Le charme n'est pas la moindre de ces qualités. Il  provient en grande partie des comédiens (soutenus par quelques dialogues bien sentis et par une belle galerie de personnages). Certaines s’en sortent bien malgré des rôles ingrats (Anne-Élisabeth Bossé, omniprésente, qui joue à la perfection la trentenaire exaspérante; Evelyne Brochu qui excelle dans le rôle de la beauté froide), mais nous retiendrons surtout les performances du reste de la famille, incarnée par Patrick Hivon (une nouvelle fois irréprochable), Sasson Gabai et Micheline Bernard. Ils permettent tous les trois à leurs personnages respectifs, même dans leurs excès, de constituer le noyau actif d’une cellule familiale tendue, mais paradoxalement presque apaisante grâce à un débordement d’amour jamais destructeur (ce qui permet d'ailleurs à Chokri de prendre le contre-pied du cinéma dolanien). Ici en effet, si la famille est au centre du récit, c’est surtout parce que ses liens sont plus forts que tout (et principalement les liens frères/sœurs) et qu’ils permettent à tous ses membres de s’enrichir mutuellement sans se phagocyter. La manière dont Chokri passe de la comédie pure pour aller vers plus de sobriété à mesure qu'elle développe sa thèse lui permet de gommer progressivement quelques défauts liés à sa maitrise imparfaite du burlesque et représente une belle réussite. Son film se termine d'ailleurs par une scène finale très sobre mais belle, où naviguent dans des barques des « couples » formés (à en croire quelques indices subtils) par des (vrais?) frères et sœurs.

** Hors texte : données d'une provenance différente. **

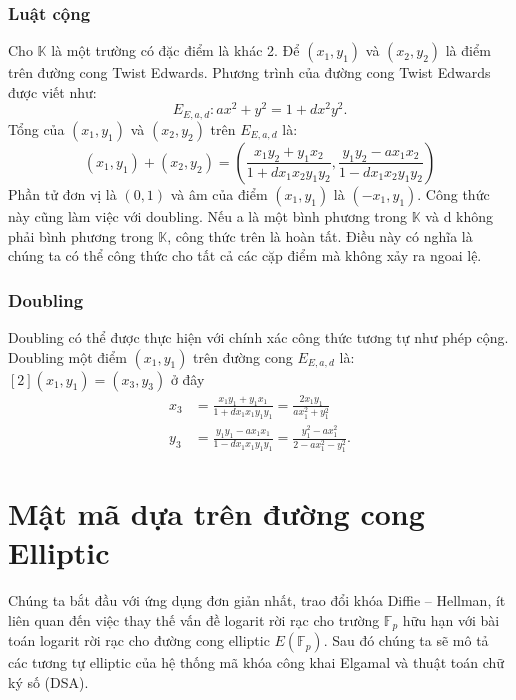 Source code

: \documentclass[a4paper,12pt]{report}
\begin{document}
\subsubsection{Luật cộng}
Cho $\displaystyle \mathbb{K}$ là một trường có đặc điểm là khác 2. Để $\displaystyle (x_{1}, y_{1})$ và $\displaystyle (x_{2}, y_{2})$ là điểm trên đường cong Twist Edwards. Phương trình của đường cong Twist Edwards được viết như:
\begin{displaymath}
E_{E,a,d}: ax^2 + y^2 = 1 + dx^2y^2.
\end{displaymath}
Tổng của $(x_1, y_1)$ và $(x_2, y_2)$ trên $E_{E,a,d}$ là:
\begin{displaymath}
(x_{1}, y_{1}) + (x_{2}, y_{2}) = \left({\frac {x_{1}y_{2} + y_{1}x_{2}} { 1 + dx_{1}x_{2}y_{1}y_{2}}}, {\frac{y_{1}y_{2} - ax_{1}x_{2}} {1 - dx_{1}x_{2}y_{1}y_{2}}} \right)
\end{displaymath}
Phần tử đơn vị là $(0,1)$ và âm của điểm $(x_1, y_1)$ là $(-x_1, y_1)$. Công thức này cũng làm việc với doubling. Nếu a là một bình phương trong $\mathbb{K}$ và d không phải bình phương trong $\mathbb{K}$, công thức trên là hoàn tất. Điều này có nghĩa là chúng ta có thể công thức cho tất cả các cặp điểm mà không xảy ra ngoai lệ.
\subsubsection{Doubling}
Doubling có thể được thực hiện với chính xác công thức tương tự như phép cộng. Doubling một điểm $(x_1 , y_1)$ trên đường cong $E_{E,a,d}$ là: $[2](x_1, y_1) = (x_3, y_3)$ ở đây
\begin{displaymath}
\begin{aligned}
x_{3} &= {\frac{x_{1}y_{1}+y_{1}x_{1}}{1+dx_{1}x_{1}y_{1}y_{1}}}={\frac {2x_{1}y_{1}}{ax_{1}^{2}+y_{1}^{2}}} \\[6pt]
y_{3} &= {\frac {y_{1}y_{1} - ax_{1}x_{1}}{1 - dx_{1}x_{1}y_{1}y_{1}}}={\frac{y_{1}^{2} - ax_{1}^{2}}{2 - ax_{1}^{2} - y_{1}^{2}}}.
\end{aligned}
\end{displaymath}
\section{Mật mã dựa trên đường cong Elliptic}
Chúng ta bắt đầu với ứng dụng đơn giản nhất, trao đổi khóa Diffie – Hellman, ít liên quan đến việc thay thế vấn đề logarit rời rạc cho trường $\mathbb{F}_p$ hữu hạn với bài toán logarit rời rạc cho đường cong elliptic $E(\mathbb{F}_p)$. Sau đó chúng ta sẽ mô tả các tương tự elliptic của hệ thống mã khóa công khai Elgamal và thuật toán chữ ký số (DSA).
\end{document}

Parmi les autres réussites discrètes, notons également sa vision d'une société québécoise plus métissée que voudrait nous le faire croire le reste de la production locale grand public. L’ascendance tunisienne de Chokri n’y est probablement pas pour rien... mais il faut admettre que ce petit détail fait plaisir à voir (et permet à la réalisatrice de nous glisser au passage une simple et belle scène mettant en vedette des nouveaux arrivants en cours de francisation).
Ce premier long signé Chokri est donc une relative réussite pleine de promesses. Il est également, après Avant qu'on explose, la seconde comédie québécoise de l’année digne d'intérêt. Non seulement, nous sommes peut-être en train de découvrir une cinéaste, mais nous sommes peut-être en train d'assister à l'avènement de la comédie québécoise de qualité. Voilà deux bonnes raisons d'espérer pour l'avenir!